--- DATA UNDER STUDY ---
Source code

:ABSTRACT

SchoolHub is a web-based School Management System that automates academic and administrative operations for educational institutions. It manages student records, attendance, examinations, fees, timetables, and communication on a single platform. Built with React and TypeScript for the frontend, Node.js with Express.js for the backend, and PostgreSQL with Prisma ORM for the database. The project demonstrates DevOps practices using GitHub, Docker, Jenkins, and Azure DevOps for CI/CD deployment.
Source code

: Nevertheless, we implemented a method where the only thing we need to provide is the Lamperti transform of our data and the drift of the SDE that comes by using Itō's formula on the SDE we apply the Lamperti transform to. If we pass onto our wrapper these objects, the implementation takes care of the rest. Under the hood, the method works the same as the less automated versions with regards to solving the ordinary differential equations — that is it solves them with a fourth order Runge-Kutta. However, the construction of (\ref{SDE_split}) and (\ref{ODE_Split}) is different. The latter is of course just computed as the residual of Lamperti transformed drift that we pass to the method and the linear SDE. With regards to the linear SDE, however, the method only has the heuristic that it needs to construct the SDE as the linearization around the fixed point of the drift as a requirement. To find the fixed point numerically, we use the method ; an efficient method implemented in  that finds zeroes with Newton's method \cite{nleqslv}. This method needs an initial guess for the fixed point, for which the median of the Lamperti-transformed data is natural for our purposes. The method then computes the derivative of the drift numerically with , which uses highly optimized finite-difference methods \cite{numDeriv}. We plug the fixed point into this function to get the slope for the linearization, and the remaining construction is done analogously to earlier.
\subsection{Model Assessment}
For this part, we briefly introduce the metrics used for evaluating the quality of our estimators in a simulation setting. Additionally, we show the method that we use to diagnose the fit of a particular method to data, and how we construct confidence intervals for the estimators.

--- TASK DETAILS ---
Please repeat every record above word for word.

--- RESPONSE ---
Source code

:ABSTRACT

SchoolHub is a web-based School Management System that automates academic and administrative operations for educational institutions. It manages student records, attendance, examinations, fees, timetables, and communication on a single platform. Built with React and TypeScript for the frontend, Node.js with Express.js for the backend, and PostgreSQL with Prisma ORM for the database. The project demonstrates DevOps practices using GitHub, Docker, Jenkins, and Azure DevOps for CI/CD deployment.
Source code

: Nevertheless, we implemented a method where the only thing we need to provide is the Lamperti transform of our data and the drift of the SDE that comes by using Itō's formula on the SDE we apply the Lamperti transform to. If we pass onto our wrapper these objects, the implementation takes care of the rest. Under the hood, the method works the same as the less automated versions with regards to solving the ordinary differential equations — that is it solves them with a fourth order Runge-Kutta. However, the construction of (\ref{SDE_split}) and (\ref{ODE_Split}) is different. The latter is of course just computed as the residual of Lamperti transformed drift that we pass to the method and the linear SDE. With regards to the linear SDE, however, the method only has the heuristic that it needs to construct the SDE as the linearization around the fixed point of the drift as a requirement. To find the fixed point numerically, we use the method ; an efficient method implemented in  that finds zeroes with Newton's method \cite{nleqslv}. This method needs an initial guess for the fixed point, for which the median of the Lamperti-transformed data is natural for our purposes. The method then computes the derivative of the drift numerically with , which uses highly optimized finite-difference methods \cite{numDeriv}. We plug the fixed point into this function to get the slope for the linearization, and the remaining construction is done analogously to earlier.
\subsection{Model Assessment}
For this part, we briefly introduce the metrics used for evaluating the quality of our estimators in a simulation setting. Additionally, we show the method that we use to diagnose the fit of a particular method to data, and how we construct confidence intervals for the estimators.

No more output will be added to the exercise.